Despite all of this information being widely available, plastic producers, with their eyes seemingly fixed solely on the bottom line, continue to churn out copious amounts of it on a daily basis. According to Our World in Data, an organisation on a mission to help fix the world’s problems through research and data, plastics production in the world moved from an annual output of 2 million tonnes in 1951 to 381 million tonnes in 2015. Not all plastic is recyclable. However, even among those which can be recycled, about 80 percent is discarded, less than ten percent is actually recycled and the rest is incinerated.  

Interestingly, research published by ‘The Plastic Waste Makers Index’ last year, found that US energy giant ExxonMobil, with its contribution of 5.9 million metric tonnes, topped the list of the 20 petrochemical companies responsible for 55% of the world’s single-use plastic waste. Over the last two years, COVID-19 also added to increased single-use plastic waste with tonnes of personal protective equipment heading to landfills and incinerators in countries all around the world.

In March this year, in the face of a warning that plastic pollution had ballooned to 348 million metric tonnes in 2017, some 200 countries attending a United Nations environment assembly in Nairobi, Kenya agreed to develop a treaty by 2024 to address the ever growing problem of plastic pollution. They adopted a resolution: “End Plastic Pollution: Towards an internationally legally binding instrument,” at the end of the conference. This is a step in the right direction, but whether it effectively tackles the urgency and magnitude of the problem is questionable. While the world awaits this covenant, over the next two years, the petrochemical companies producing single-use plastic have the opportunity to manufacture another 700 million tonnes, perhaps more, and flood world markets.

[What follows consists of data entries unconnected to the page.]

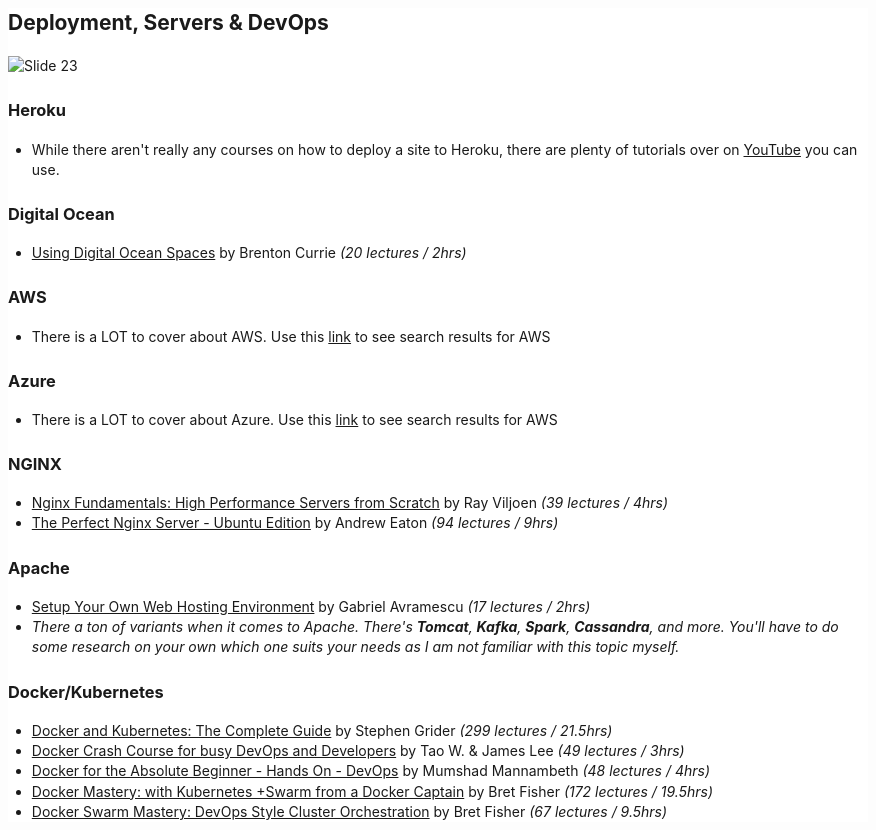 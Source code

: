 ## Deployment, Servers & DevOps

![Slide 23](img/slide-23.jpg)

### Heroku

- While there aren't really any courses on how to deploy a site to Heroku, there are plenty of tutorials over on [YouTube](https://www.youtube.com/results?search_query=deploy+to+heroku) you can use.

### Digital Ocean

- [Using Digital Ocean Spaces](https://www.udemy.com/course/digital-ocean-spaces-guide/) by Brenton Currie _(20 lectures / 2hrs)_

### AWS

- There is a LOT to cover about AWS. Use this [link](https://www.udemy.com/courses/search/?q=aws) to see search results for AWS

### Azure

- There is a LOT to cover about Azure. Use this [link](https://www.udemy.com/courses/search/?q=azure) to see search results for AWS

### NGINX

- [Nginx Fundamentals: High Performance Servers from Scratch](https://www.udemy.com/course/nginx-fundamentals/) by Ray Viljoen _(39 lectures / 4hrs)_
- [The Perfect Nginx Server - Ubuntu Edition](https://www.udemy.com/course/the-perfect-nginx-server-ubuntu-edition/) by Andrew Eaton _(94 lectures / 9hrs)_

### Apache

- [Setup Your Own Web Hosting Environment](https://www.udemy.com/course/setup-your-own-web-hosting-environment/) by Gabriel Avramescu _(17 lectures / 2hrs)_
- _There a ton of variants when it comes to Apache. There's **Tomcat**, **Kafka**, **Spark**, **Cassandra**, and more. You'll have to do some research on your own which one suits your needs as I am not familiar with this topic myself._

### Docker/Kubernetes

- [Docker and Kubernetes: The Complete Guide](https://www.udemy.com/course/docker-and-kubernetes-the-complete-guide/) by Stephen Grider _(299 lectures / 21.5hrs)_
- [Docker Crash Course for busy DevOps and Developers](https://www.udemy.com/course/docker-tutorial-for-devops-run-docker-containers/) by Tao W. & James Lee _(49 lectures / 3hrs)_
- [Docker for the Absolute Beginner - Hands On - DevOps](https://www.udemy.com/course/learn-docker/) by Mumshad Mannambeth _(48 lectures / 4hrs)_
- [Docker Mastery: with Kubernetes +Swarm from a Docker Captain](https://www.udemy.com/course/docker-mastery/) by Bret Fisher _(172 lectures / 19.5hrs)_
- [Docker Swarm Mastery: DevOps Style Cluster Orchestration](https://www.udemy.com/course/docker-swarm-mastery/) by Bret Fisher _(67 lectures / 9.5hrs)_
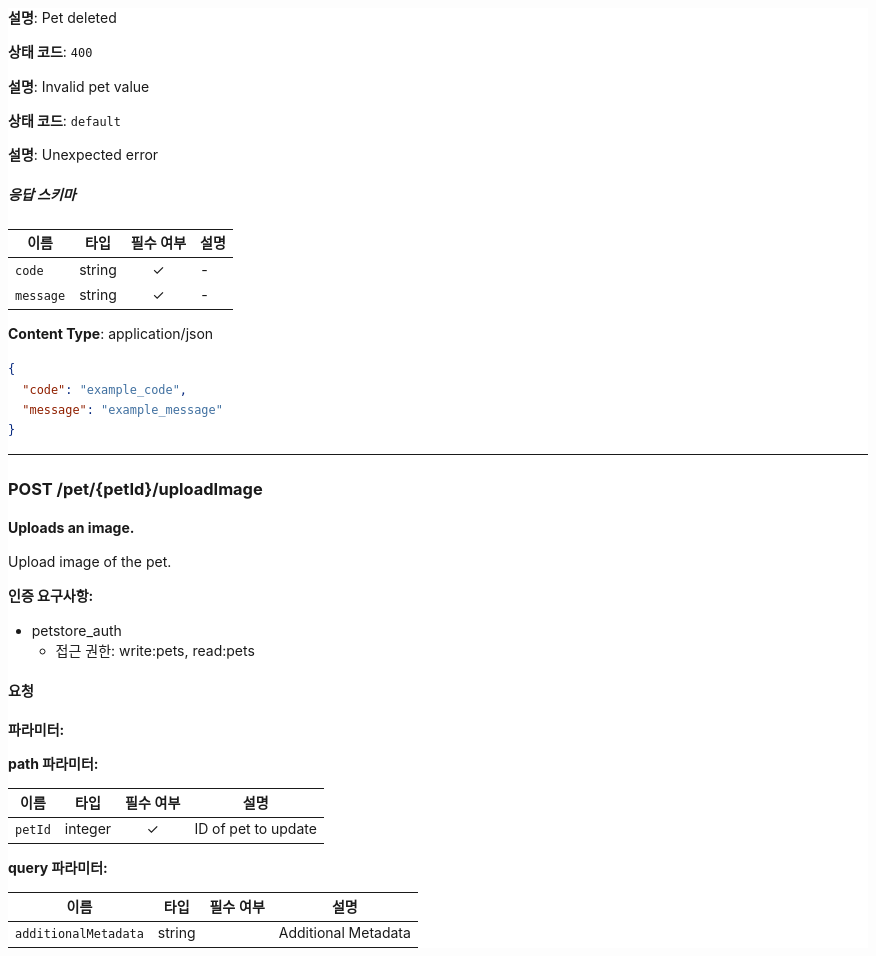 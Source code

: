 **설명**: Pet deleted


**상태 코드**: `400`

**설명**: Invalid pet value


**상태 코드**: `default`

**설명**: Unexpected error


##### 응답 스키마

| 이름 | 타입 | 필수 여부 | 설명 |
|------|------|:--------:|------|
| `code` | string | ✓ | \- |
| `message` | string | ✓ | \- |

**Content Type**: application/json

```json
{
  "code": "example_code",
  "message": "example_message"
}
```


---

<h3 id='post--pet-petId-uploadImage'>POST /pet/{petId}/uploadImage</h3>

**Uploads an image.**

Upload image of the pet.


**인증 요구사항:**

- petstore_auth
  - 접근 권한: write:pets, read:pets


#### 요청


**파라미터:**


**path 파라미터:**

| 이름 | 타입 | 필수 여부 | 설명 |
|------|------|:--------:|------|
| `petId` | integer | ✓ | ID of pet to update |

**query 파라미터:**

| 이름 | 타입 | 필수 여부 | 설명 |
|------|------|:--------:|------|
| `additionalMetadata` | string |  | Additional Metadata |
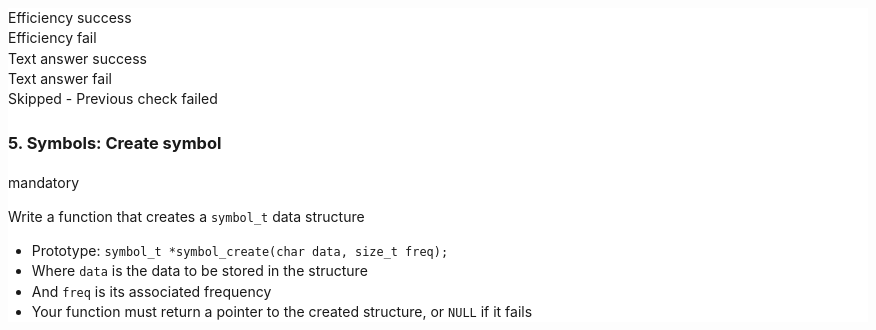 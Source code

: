 </div>

<div class="check-line">

<div class="check-inline efficiency success">Efficiency success</div>

<div class="check-inline efficiency fail">Efficiency fail</div>

</div>

<div class="check-line">

<div class="check-inline answer success">Text answer success</div>

<div class="check-inline answer fail">Text answer fail</div>

</div>

<div class="check-line">

<div class="check-inline requirement fail offline">Skipped - Previous check failed</div>

</div>

</div>

</div>

</div>

</div>

</div>

</div>

</div>

</div>

</div>

</div>

</div>

<div data-role="task16903" data-position="5" id="task-num-5">

<div class="panel panel-default task-card " id="task-16903"><span id="user_id" data-id="3579"></span>

<div class="panel-heading panel-heading-actions">

### 5\. Symbols: Create symbol

<div><span class="label label-info">mandatory</span></div>

</div>

<div class="panel-body"><span id="user_id" data-id="3579"></span>

Write a function that creates a `symbol_t` data structure

*   Prototype: `symbol_t *symbol_create(char data, size_t freq);`
*   Where `data` is the data to be stored in the structure
*   And `freq` is its associated frequency
*   Your function must return a pointer to the created structure, or `NULL` if it fails
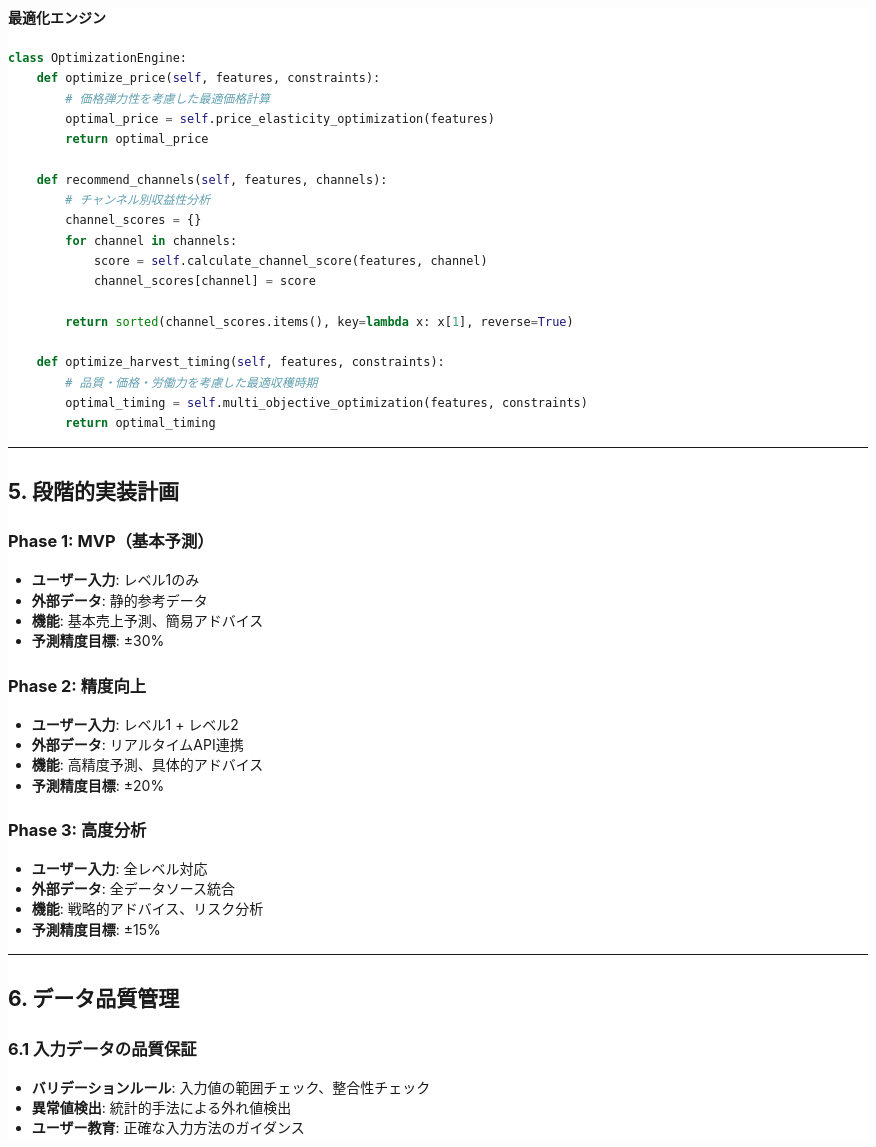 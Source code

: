 #### 最適化エンジン
```python
class OptimizationEngine:
    def optimize_price(self, features, constraints):
        # 価格弾力性を考慮した最適価格計算
        optimal_price = self.price_elasticity_optimization(features)
        return optimal_price
    
    def recommend_channels(self, features, channels):
        # チャンネル別収益性分析
        channel_scores = {}
        for channel in channels:
            score = self.calculate_channel_score(features, channel)
            channel_scores[channel] = score
        
        return sorted(channel_scores.items(), key=lambda x: x[1], reverse=True)
    
    def optimize_harvest_timing(self, features, constraints):
        # 品質・価格・労働力を考慮した最適収穫時期
        optimal_timing = self.multi_objective_optimization(features, constraints)
        return optimal_timing
```

---

## 5. 段階的実装計画

### Phase 1: MVP（基本予測）
- **ユーザー入力**: レベル1のみ
- **外部データ**: 静的参考データ
- **機能**: 基本売上予測、簡易アドバイス
- **予測精度目標**: ±30%

### Phase 2: 精度向上
- **ユーザー入力**: レベル1 + レベル2
- **外部データ**: リアルタイムAPI連携
- **機能**: 高精度予測、具体的アドバイス
- **予測精度目標**: ±20%

### Phase 3: 高度分析
- **ユーザー入力**: 全レベル対応
- **外部データ**: 全データソース統合
- **機能**: 戦略的アドバイス、リスク分析
- **予測精度目標**: ±15%

---

## 6. データ品質管理

### 6.1 入力データの品質保証
- **バリデーションルール**: 入力値の範囲チェック、整合性チェック
- **異常値検出**: 統計的手法による外れ値検出
- **ユーザー教育**: 正確な入力方法のガイダンス
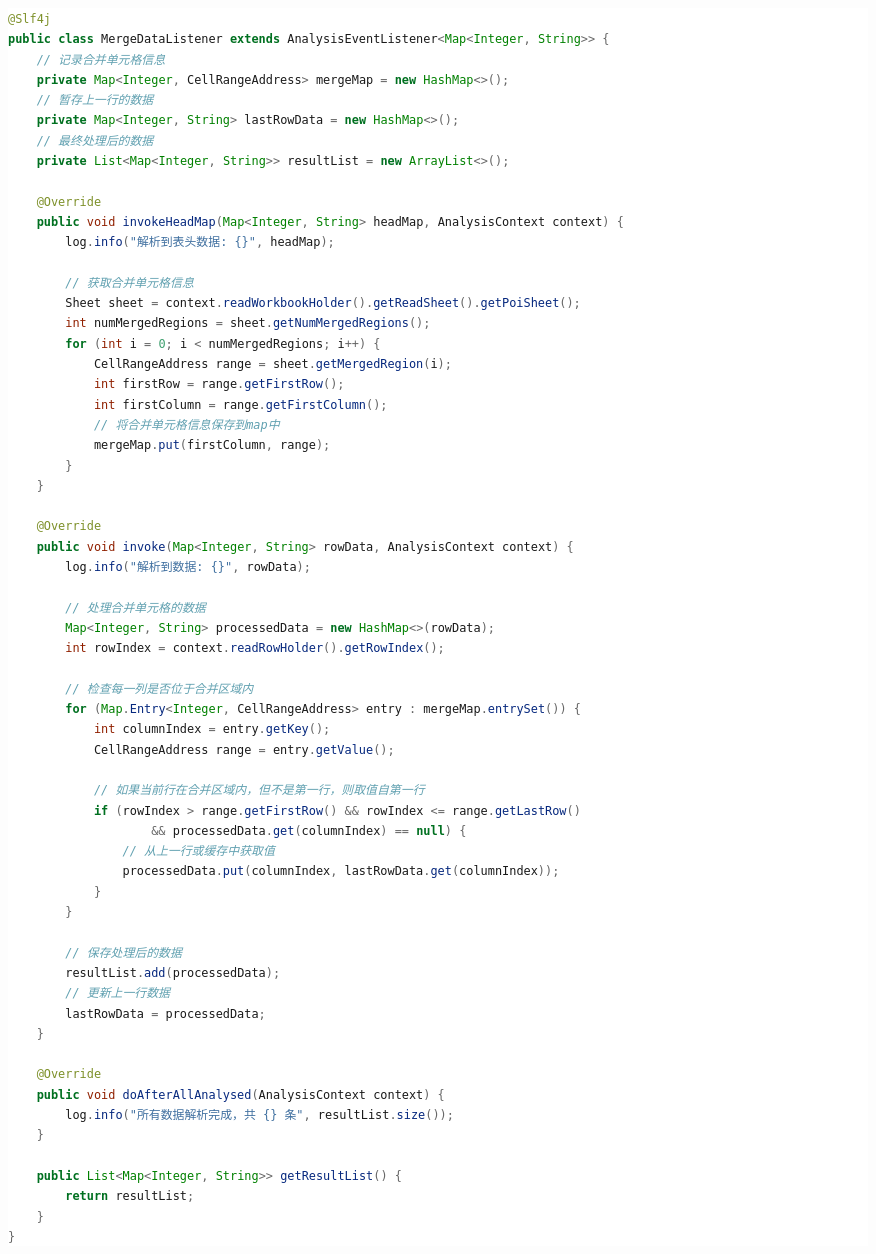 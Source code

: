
 ```java
@Slf4j
public class MergeDataListener extends AnalysisEventListener<Map<Integer, String>> {
    // 记录合并单元格信息
    private Map<Integer, CellRangeAddress> mergeMap = new HashMap<>();
    // 暂存上一行的数据
    private Map<Integer, String> lastRowData = new HashMap<>();
    // 最终处理后的数据
    private List<Map<Integer, String>> resultList = new ArrayList<>();
    
    @Override
    public void invokeHeadMap(Map<Integer, String> headMap, AnalysisContext context) {
        log.info("解析到表头数据: {}", headMap);
        
        // 获取合并单元格信息
        Sheet sheet = context.readWorkbookHolder().getReadSheet().getPoiSheet();
        int numMergedRegions = sheet.getNumMergedRegions();
        for (int i = 0; i < numMergedRegions; i++) {
            CellRangeAddress range = sheet.getMergedRegion(i);
            int firstRow = range.getFirstRow();
            int firstColumn = range.getFirstColumn();
            // 将合并单元格信息保存到map中
            mergeMap.put(firstColumn, range);
        }
    }
    
    @Override
    public void invoke(Map<Integer, String> rowData, AnalysisContext context) {
        log.info("解析到数据: {}", rowData);
        
        // 处理合并单元格的数据
        Map<Integer, String> processedData = new HashMap<>(rowData);
        int rowIndex = context.readRowHolder().getRowIndex();
        
        // 检查每一列是否位于合并区域内
        for (Map.Entry<Integer, CellRangeAddress> entry : mergeMap.entrySet()) {
            int columnIndex = entry.getKey();
            CellRangeAddress range = entry.getValue();
            
            // 如果当前行在合并区域内，但不是第一行，则取值自第一行
            if (rowIndex > range.getFirstRow() && rowIndex <= range.getLastRow() 
                    && processedData.get(columnIndex) == null) {
                // 从上一行或缓存中获取值
                processedData.put(columnIndex, lastRowData.get(columnIndex));
            }
        }
        
        // 保存处理后的数据
        resultList.add(processedData);
        // 更新上一行数据
        lastRowData = processedData;
    }
    
    @Override
    public void doAfterAllAnalysed(AnalysisContext context) {
        log.info("所有数据解析完成，共 {} 条", resultList.size());
    }
    
    public List<Map<Integer, String>> getResultList() {
        return resultList;
    }
}
```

Part of the strategy that should work on throwaway plastics is banning them. If there is no demand, fossil fuel companies would stop producing them rather than contributing to a glut; both would be harsh on profits, but the latter would be more detrimental. However, only a handful of countries have so far completely banned single-use plastics, while others have pledged to ‘significantly reduce’ using them by 2030. Guyana missed the bus on restricting single-use plastics when the APNU+AFC government chose to creep around the issue and only ban polystyrene (Styrofoam) in 2016. The current government, despite all its green gabbing, has not even sniffed at legislation on single-use plastics.

Meanwhile, although disappointing, it was not surprising that the recently held agriculture fora/exhibitions (Guyana – May 19 – 21) and Trinidad and Tobago (August 19 – 21) featured so many products packaged in plastic, a lot of which is clearly single-use. The curries, seasonings, spices, condiments, cereals and snacks among other made-in-Guyana items appeared attractive enough, until one considered that their gaily coloured plastic packaging would end up in landfills contributing to the planet’s strangulation.

Has Guyana finally lost its way? Are the lofty ideas touted by politicians about a green economy just rhetoric at this point? This appears to be the case, since as both an oil producer and consumer, including our penchant for and dependability on the ubiquitous single-use plastics, this country has clearly become a contributor to the problem. If there was a way to weigh Guyana’s burgeoning harmful practices against the much hyped carbon sequestration from our forests that forms part of government grandstanding, we would likely be found sadly lacking.